ACTIVITY:
Please return the listing below exactly, without any of its pictures.

============================================================

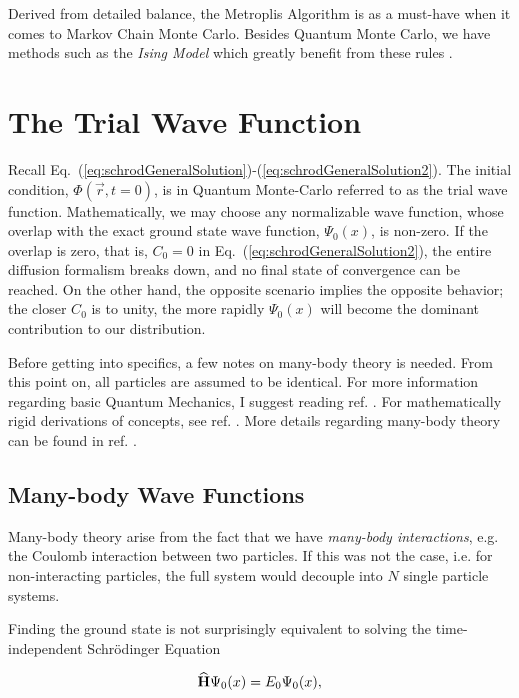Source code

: Derived from detailed balance, the Metroplis Algorithm is as a must-have when it comes to Markov Chain Monte Carlo. Besides Quantum Monte Carlo, we have methods such as the \textit{Ising Model} which greatly benefit from these rules \cite{morten}.

\section{The Trial Wave Function}

Recall Eq.~(\ref{eq:schrodGeneralSolution})-(\ref{eq:schrodGeneralSolution2}). The initial condition, $\Phi(\vec r, t=0)$,
is in Quantum Monte-Carlo referred to as the trial wave function. Mathematically, we may choose any normalizable wave function, whose overlap with the exact ground state wave function, $\Psi_0(x)$, is non-zero. If the overlap is zero, that is, $C_0=0$ in Eq.~(\ref{eq:schrodGeneralSolution2}), the entire diffusion formalism breaks down, and no final state of convergence can be reached. On the other hand, the opposite scenario implies the opposite behavior; the closer $C_0$ is to unity, the more rapidly $\Psi_0(x)$ will become the dominant contribution to our distribution. 

Before getting into specifics, a few notes on many-body theory is needed. From this point on, all particles are assumed to be identical. For more information regarding basic Quantum Mechanics, I suggest reading ref. \cite{griffiths}. For mathematically rigid derivations of concepts, see ref. \cite{Sakurai:94}. More details regarding many-body theory can be found in ref. \cite{Shavitt}. 

\subsection{Many-body Wave Functions}
\label{sec:manyBodyWFs}

Many-body theory arise from the fact that we have \textit{many-body interactions}, e.g. the Coulomb interaction between two particles. If this was not the case, i.e. for non-interacting particles, the full system would decouple into $N$ single particle systems.

Finding the ground state is not surprisingly equivalent to solving the time-independent Schrödinger Equation

\begin{equation}
 {\bf\widehat{H}}\Psi_0(x) = E_0\Psi_0(x),
 \end{equation}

============================================================

ANSWER TO THE EXERCISE:
Source code

: Derived from detailed balance, the Metroplis Algorithm is as a must-have when it comes to Markov Chain Monte Carlo. Besides Quantum Monte Carlo, we have methods such as the \textit{Ising Model} which greatly benefit from these rules \cite{morten}.

\section{The Trial Wave Function}

Recall Eq.~(\ref{eq:schrodGeneralSolution})-(\ref{eq:schrodGeneralSolution2}). The initial condition, $\Phi(\vec r, t=0)$,
is in Quantum Monte-Carlo referred to as the trial wave function. Mathematically, we may choose any normalizable wave function, whose overlap with the exact ground state wave function, $\Psi_0(x)$, is non-zero. If the overlap is zero, that is, $C_0=0$ in Eq.~(\ref{eq:schrodGeneralSolution2}), the entire diffusion formalism breaks down, and no final state of convergence can be reached. On the other hand, the opposite scenario implies the opposite behavior; the closer $C_0$ is to unity, the more rapidly $\Psi_0(x)$ will become the dominant contribution to our distribution. 

Before getting into specifics, a few notes on many-body theory is needed. From this point on, all particles are assumed to be identical. For more information regarding basic Quantum Mechanics, I suggest reading ref. \cite{griffiths}. For mathematically rigid derivations of concepts, see ref. \cite{Sakurai:94}. More details regarding many-body theory can be found in ref. \cite{Shavitt}. 

\subsection{Many-body Wave Functions}
\label{sec:manyBodyWFs}

Many-body theory arise from the fact that we have \textit{many-body interactions}, e.g. the Coulomb interaction between two particles. If this was not the case, i.e. for non-interacting particles, the full system would decouple into $N$ single particle systems.

Finding the ground state is not surprisingly equivalent to solving the time-independent Schrödinger Equation

\begin{equation}
 {\bf\widehat{H}}\Psi_0(x) = E_0\Psi_0(x),
 \end{equation}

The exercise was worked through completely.